Dataset extract:
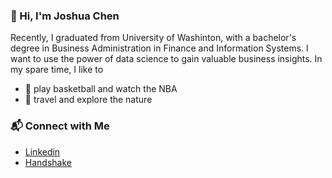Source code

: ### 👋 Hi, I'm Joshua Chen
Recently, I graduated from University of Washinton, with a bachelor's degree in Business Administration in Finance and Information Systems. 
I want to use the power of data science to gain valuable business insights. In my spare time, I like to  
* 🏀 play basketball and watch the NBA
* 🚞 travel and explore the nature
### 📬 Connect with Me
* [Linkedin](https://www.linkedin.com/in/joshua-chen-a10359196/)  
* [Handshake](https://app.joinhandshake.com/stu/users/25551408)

==

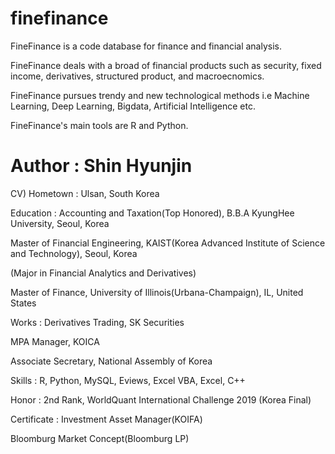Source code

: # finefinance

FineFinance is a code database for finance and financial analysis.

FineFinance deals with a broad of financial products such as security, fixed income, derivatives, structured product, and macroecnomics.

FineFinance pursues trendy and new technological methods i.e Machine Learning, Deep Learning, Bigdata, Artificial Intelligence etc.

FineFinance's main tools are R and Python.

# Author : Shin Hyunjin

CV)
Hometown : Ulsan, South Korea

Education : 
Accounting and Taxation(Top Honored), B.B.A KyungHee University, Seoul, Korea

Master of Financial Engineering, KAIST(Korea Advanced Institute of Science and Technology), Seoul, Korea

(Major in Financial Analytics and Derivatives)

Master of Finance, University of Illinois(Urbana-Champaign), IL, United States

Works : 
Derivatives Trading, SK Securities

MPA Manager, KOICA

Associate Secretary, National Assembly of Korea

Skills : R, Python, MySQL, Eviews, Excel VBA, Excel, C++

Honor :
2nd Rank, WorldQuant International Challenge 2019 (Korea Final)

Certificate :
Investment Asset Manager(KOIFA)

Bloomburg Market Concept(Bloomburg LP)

Task description:
In the data above, each line holding "with" is to be found and copied.

Response:
Recently, I graduated from University of Washinton, with a bachelor's degree in Business Administration in Finance and Information Systems. 
### 📬 Connect with Me
FineFinance deals with a broad of financial products such as security, fixed income, derivatives, structured product, and macroecnomics.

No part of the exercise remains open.